Wir sollten es sofort erfahren. “FRAU KOMM”. Das sind zwei deutsche Worte, die jeder russische Soldat kannte. Die deutschen Frauen wurden von den Sowjetsoldaten als Kriegsbeute angesehen, sie waren vogelfrei, sie konnten mit ihnen ungestraft machen, was sie wollten . Diese Worte “FRAU KOMM“ werden in der nächsten Zeit unser Leben begleiten. Ich war sechzehn Jahre alt und mit dieser Situation vollkommen überfordert. Ich musste mit ansehen, wie junge Frauen aus dem Keller geholt wurden und nach einiger Zeit weinend wieder zurück kamen. Im Keller wurde erzählt, dass eines der jungen Mädchen sieben mal hintereinander vergewaltigt wurde. Für Ruhe im Keller hat immer ein auf uns gerichtetes Sturmgewehr gesorgt.

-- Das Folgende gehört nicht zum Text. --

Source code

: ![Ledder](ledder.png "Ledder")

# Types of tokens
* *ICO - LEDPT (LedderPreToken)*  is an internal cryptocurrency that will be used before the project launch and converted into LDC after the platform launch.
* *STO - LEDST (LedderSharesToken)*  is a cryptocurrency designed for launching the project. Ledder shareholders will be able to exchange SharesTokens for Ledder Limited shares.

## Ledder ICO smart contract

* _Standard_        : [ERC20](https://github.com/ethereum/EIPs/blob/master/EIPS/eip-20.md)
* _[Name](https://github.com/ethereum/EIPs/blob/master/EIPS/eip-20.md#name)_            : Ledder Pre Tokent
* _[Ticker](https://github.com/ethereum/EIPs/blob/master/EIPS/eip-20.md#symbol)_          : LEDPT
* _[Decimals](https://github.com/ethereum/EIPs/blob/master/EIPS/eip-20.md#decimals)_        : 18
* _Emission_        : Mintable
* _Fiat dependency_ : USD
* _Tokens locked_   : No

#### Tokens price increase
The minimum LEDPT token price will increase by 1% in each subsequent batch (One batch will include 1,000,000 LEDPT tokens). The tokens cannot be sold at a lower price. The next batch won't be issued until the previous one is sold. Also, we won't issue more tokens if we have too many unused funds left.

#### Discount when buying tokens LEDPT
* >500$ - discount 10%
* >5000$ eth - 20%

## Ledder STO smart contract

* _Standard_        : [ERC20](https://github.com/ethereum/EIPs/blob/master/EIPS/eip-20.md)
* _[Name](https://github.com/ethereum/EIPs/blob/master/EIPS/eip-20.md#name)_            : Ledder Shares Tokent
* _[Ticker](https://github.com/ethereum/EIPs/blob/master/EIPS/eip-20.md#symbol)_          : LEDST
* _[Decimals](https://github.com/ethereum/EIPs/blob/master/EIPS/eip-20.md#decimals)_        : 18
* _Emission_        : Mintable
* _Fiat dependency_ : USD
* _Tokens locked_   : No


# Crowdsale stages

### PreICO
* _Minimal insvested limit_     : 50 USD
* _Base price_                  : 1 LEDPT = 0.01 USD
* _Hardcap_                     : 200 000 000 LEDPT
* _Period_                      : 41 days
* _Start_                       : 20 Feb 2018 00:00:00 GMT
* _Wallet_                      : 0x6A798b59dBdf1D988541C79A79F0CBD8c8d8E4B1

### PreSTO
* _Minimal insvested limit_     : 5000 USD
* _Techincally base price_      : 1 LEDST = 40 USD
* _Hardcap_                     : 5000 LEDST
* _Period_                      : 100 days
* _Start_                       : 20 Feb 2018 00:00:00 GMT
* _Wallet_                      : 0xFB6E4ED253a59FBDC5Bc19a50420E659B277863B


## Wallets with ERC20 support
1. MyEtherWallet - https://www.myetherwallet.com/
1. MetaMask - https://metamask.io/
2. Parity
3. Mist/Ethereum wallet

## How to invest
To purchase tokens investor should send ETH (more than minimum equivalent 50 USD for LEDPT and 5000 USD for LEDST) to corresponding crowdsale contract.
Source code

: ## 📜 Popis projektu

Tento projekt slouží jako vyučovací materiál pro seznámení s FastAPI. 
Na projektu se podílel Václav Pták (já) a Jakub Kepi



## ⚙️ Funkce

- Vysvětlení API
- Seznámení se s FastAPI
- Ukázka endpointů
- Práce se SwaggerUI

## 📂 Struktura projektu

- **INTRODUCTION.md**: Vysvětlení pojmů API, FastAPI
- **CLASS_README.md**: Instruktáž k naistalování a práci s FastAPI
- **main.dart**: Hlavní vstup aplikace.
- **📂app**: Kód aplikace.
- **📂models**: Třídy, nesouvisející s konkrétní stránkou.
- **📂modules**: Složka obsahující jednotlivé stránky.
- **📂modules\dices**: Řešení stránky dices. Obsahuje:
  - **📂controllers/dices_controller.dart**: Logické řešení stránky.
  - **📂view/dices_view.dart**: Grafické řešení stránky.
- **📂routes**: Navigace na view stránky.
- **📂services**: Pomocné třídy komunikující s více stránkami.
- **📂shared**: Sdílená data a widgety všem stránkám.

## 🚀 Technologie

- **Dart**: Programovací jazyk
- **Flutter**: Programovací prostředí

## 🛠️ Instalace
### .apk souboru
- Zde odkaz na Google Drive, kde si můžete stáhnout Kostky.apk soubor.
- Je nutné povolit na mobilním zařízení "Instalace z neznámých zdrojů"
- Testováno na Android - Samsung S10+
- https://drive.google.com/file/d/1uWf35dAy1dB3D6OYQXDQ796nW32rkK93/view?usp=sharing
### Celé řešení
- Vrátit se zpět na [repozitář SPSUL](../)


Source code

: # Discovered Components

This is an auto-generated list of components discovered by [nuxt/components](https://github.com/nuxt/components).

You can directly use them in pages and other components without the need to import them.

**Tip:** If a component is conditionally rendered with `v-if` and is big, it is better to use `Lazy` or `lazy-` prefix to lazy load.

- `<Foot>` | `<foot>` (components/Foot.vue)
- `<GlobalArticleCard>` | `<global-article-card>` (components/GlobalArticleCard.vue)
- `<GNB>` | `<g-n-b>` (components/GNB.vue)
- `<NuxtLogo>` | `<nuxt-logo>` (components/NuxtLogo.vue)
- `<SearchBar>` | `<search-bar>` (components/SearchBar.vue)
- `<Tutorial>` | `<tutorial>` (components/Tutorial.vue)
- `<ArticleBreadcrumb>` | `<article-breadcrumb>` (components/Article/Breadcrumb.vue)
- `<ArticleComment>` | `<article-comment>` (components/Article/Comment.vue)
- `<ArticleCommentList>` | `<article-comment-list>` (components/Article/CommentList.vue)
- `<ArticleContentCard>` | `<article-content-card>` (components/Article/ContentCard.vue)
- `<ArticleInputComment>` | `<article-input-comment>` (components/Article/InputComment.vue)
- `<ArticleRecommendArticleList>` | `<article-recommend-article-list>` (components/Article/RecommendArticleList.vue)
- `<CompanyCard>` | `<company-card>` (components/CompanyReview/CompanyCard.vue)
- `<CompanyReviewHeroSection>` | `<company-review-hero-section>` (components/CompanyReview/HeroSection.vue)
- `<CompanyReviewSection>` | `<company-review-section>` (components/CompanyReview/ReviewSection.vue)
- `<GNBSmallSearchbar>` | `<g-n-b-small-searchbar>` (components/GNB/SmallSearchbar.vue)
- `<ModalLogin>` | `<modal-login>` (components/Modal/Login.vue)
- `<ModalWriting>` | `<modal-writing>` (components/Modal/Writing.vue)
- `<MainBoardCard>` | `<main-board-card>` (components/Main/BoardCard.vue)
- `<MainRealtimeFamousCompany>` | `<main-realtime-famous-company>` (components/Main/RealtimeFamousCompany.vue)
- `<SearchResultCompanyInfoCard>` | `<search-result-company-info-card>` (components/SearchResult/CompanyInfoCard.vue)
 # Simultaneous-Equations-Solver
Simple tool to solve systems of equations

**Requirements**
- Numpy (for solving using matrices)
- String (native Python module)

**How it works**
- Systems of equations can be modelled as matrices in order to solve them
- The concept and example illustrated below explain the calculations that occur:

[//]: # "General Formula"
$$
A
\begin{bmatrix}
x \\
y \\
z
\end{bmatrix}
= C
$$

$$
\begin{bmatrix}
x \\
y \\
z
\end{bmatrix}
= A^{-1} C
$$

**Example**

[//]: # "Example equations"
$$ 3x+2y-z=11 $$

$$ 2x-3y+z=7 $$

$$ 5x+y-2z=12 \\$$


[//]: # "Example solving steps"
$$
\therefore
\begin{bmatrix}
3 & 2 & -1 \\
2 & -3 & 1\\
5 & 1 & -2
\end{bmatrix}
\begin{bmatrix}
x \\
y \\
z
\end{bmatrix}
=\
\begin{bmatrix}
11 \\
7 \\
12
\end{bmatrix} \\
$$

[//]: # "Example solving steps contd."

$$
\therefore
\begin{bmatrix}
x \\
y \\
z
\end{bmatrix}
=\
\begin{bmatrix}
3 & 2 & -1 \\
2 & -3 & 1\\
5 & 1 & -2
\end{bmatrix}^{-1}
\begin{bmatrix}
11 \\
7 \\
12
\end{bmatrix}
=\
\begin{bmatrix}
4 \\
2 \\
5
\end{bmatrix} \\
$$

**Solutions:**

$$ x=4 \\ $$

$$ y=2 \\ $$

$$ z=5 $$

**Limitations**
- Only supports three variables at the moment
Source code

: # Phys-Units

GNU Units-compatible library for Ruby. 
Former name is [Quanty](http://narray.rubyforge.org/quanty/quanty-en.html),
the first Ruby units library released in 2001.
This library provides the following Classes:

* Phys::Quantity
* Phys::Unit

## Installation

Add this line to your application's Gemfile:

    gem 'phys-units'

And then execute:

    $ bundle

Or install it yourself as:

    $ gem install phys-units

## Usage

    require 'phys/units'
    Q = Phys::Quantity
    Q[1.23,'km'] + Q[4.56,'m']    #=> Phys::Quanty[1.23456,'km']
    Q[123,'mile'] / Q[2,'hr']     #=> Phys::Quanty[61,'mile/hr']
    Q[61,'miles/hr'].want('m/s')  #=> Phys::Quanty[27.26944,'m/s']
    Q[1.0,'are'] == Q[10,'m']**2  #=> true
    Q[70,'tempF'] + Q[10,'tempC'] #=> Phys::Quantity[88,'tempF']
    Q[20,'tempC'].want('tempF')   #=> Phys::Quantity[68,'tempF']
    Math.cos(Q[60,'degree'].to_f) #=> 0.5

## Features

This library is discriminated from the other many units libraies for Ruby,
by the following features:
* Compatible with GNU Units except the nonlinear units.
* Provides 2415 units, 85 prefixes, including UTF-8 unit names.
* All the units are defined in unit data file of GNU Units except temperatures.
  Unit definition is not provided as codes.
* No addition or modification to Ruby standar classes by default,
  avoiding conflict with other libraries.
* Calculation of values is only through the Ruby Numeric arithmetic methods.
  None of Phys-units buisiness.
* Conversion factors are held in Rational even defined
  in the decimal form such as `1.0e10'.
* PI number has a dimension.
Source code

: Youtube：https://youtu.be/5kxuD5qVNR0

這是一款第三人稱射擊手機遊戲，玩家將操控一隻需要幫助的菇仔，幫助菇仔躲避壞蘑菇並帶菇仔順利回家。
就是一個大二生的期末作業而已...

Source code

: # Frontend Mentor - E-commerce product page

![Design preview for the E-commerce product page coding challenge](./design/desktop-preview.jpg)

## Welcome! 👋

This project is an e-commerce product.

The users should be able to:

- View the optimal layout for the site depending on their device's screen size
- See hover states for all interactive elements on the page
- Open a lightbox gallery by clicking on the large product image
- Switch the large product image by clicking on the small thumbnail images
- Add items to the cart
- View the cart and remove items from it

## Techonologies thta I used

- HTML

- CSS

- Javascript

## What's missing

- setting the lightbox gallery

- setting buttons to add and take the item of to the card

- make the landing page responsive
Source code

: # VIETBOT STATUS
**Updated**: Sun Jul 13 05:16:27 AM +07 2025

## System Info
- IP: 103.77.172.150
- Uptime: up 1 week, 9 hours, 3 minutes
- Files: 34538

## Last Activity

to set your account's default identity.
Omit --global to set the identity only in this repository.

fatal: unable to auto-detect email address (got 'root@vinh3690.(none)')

Langsam wurde es ruhiger, es war sicher schon dunkel draußen. Die Soldaten haben den Keller verlassen, aber unsere Angst war immer noch präsent. Wir hatten jedes Zeitgefühl verloren, bis wir wieder Schritte und Stimmen hörten. Dieses mal waren es deutsche Laute. Eine Frau nahm all ihren Mut zusammen und ging nach oben um zu sehen, wer da spricht. Kurz darauf rief sie in den Keller: „Ihr könnt rauskommen, es ist alles ruhig.“

Es war ein schöner, sonniger Morgen. Die Oma, die am Abend noch innig mit ihren Gott gesprochen und ein Vater unser nach dem anderen gebetet hatte, fragte uns mit zittriger Stimme:

”IST JETZT FRIEDEN ?”

“NEIN, ABER BOMBENFLIEGER KOMMEN NICHT MEHR“.

Hier enden die Berichte von Horst Kaczmarek. Wie mir seine Tochter mitteilte, kehrte die Familie nach Kriegsende wieder nach Frankfurt zurück. Lona Nacke hat sich gerade in den letzten Jahren viel mit ihrem Vater über diese Zeit unterhalten und will nun selbst weitere Erinnerungen aufschreiben.

Geschichten aus der Rathenaustraße – Fortsetzung II Hennigsdorf

Bericht Horst Kaczmarek Teil 2 – neue Heimat Hennigsdorf

„Die Nacht ging und der Tag kam. Das war nun die erste Nacht in der “neuen Heimat”. Als sechzehnjähriger Junge habe ich das alles wie ein großes Abenteuer erlebt. Die nationalsozialistisch geprägte Schulbildung und die Schulungen durch die Hitlerjugend hatten mich voll von der Richtigkeit der Sache überzeugt. Ich konnte mir auch nichts Anderes vorstellen, zumal ich auch noch nie etwas Anderes gesehen hatte.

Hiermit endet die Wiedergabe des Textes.